TTT London – Liu Xiaoming, China’s outspoken ambassador to the UK, is about to end his decade-long service in London, although the information has yet to be officially announced by the Chinese Foreign Ministry, according to the South China Morning Post and the Guardian.
Liu is the longest-serving Chinese ambassador to the UK and witnessed the ebb and flow of the relationship between China and the United Kingdom, which reached its zenith in 2015, when Xi Jinping, the current leader of the Chinese Communist Party, paid a state visit to the UK.
The honeymoon did not last long, however, as the two countries were at odds on human rights issues in Xinjiang province, followed by the enactment of the National Security Law on Hong Kong in 2019, a move deemed to have breached the UK-China joint declaration.
In several interviews, Liu, as the top diplomat, repeatedly denied all allegations, claiming there have been human rights infringements against the Uyghurs in Xinjiang.
He also threatened the UK saying London would “bear the consequences” should it exclude Huawei as a supplier of the UK’s 5G infrastructure.
He also warned the left wing Guardian newspaper not to refer to Taiwan’s top diplomat as a ‘Foreign Minister’ claiming “The Central People’s Government of the PRC is the sole legitimate government representing China.”
A series of aggressive speeches have made him one, if not the most renowned figure of China’s “wolf-warrior diplomacy” on the world stage.
Liu’s vacancy will be fill-in by Zheng Zeguang, an alumnus of the University of Cardiff who graduated in 1986.
Zheng’s own diplomatic career started in the U.S. where he has spent two decades before returning to China in preparation for promotion.
He is now the deputy Foreign Minister, a pundit on US-China relations, and a vocal critic who often pushes back against American accusations on trade, as interfering of internal affairs, and also human rights agendas.

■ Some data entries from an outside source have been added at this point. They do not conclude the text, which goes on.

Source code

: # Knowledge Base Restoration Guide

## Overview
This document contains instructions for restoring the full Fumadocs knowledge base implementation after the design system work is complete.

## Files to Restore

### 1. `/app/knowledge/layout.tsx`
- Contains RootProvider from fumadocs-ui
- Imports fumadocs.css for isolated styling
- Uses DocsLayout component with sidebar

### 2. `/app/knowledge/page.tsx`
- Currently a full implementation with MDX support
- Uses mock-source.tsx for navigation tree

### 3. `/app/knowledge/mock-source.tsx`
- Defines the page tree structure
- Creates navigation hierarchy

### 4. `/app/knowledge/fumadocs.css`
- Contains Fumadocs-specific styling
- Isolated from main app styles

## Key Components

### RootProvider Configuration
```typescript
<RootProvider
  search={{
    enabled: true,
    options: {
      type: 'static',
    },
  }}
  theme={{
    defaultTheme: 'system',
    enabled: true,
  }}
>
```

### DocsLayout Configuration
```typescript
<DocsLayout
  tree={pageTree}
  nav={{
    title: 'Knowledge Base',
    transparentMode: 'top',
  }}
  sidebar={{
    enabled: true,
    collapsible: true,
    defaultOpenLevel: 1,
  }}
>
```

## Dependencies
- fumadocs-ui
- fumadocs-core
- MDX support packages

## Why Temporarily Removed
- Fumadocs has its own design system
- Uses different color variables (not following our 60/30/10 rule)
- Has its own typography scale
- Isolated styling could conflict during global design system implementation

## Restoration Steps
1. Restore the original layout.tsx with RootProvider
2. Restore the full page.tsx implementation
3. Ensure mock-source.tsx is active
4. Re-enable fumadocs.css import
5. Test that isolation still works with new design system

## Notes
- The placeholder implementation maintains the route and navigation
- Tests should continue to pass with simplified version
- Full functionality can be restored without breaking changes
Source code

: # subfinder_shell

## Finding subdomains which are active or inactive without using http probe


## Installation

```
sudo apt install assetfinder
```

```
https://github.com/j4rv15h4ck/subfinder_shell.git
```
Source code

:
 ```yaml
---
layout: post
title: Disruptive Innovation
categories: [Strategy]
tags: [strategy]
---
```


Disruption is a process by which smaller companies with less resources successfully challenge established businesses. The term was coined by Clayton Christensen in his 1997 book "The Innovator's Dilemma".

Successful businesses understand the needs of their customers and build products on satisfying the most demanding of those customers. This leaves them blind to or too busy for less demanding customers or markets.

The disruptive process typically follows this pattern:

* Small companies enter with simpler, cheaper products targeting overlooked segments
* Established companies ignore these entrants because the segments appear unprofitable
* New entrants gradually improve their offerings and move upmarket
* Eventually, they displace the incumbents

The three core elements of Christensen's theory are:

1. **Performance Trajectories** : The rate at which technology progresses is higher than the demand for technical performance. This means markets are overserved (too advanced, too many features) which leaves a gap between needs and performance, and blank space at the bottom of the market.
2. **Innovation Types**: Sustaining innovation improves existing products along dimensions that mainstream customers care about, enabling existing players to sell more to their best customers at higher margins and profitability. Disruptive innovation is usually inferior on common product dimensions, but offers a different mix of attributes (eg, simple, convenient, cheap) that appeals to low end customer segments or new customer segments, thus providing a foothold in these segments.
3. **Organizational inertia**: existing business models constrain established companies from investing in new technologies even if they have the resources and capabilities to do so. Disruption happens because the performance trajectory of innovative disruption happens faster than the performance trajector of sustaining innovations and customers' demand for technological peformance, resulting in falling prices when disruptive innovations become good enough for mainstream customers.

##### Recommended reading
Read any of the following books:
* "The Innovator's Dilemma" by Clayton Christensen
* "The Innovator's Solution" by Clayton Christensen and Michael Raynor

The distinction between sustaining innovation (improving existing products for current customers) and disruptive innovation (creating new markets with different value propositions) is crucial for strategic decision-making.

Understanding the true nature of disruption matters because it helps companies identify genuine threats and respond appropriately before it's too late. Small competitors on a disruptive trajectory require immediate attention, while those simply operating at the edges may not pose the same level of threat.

Many expected that Zheng would in fact replace Cui Tiankai, China’s controversial ambassador to the US, who is also nearing retirement.
His appointment means China will need to find other candidates to fill that gap.
Zheng will continue the unfinished issues on the lingering Hong Kong unrest, climate emergency forum, and a potential China-UK trade deal as the UK parts from the EU on Friday.
While the bilateral relationship is expected to be rather bumpy in the foreseeable future, one thing for sure is that the ‘Wolf-warrior Diplomacy’ will go on.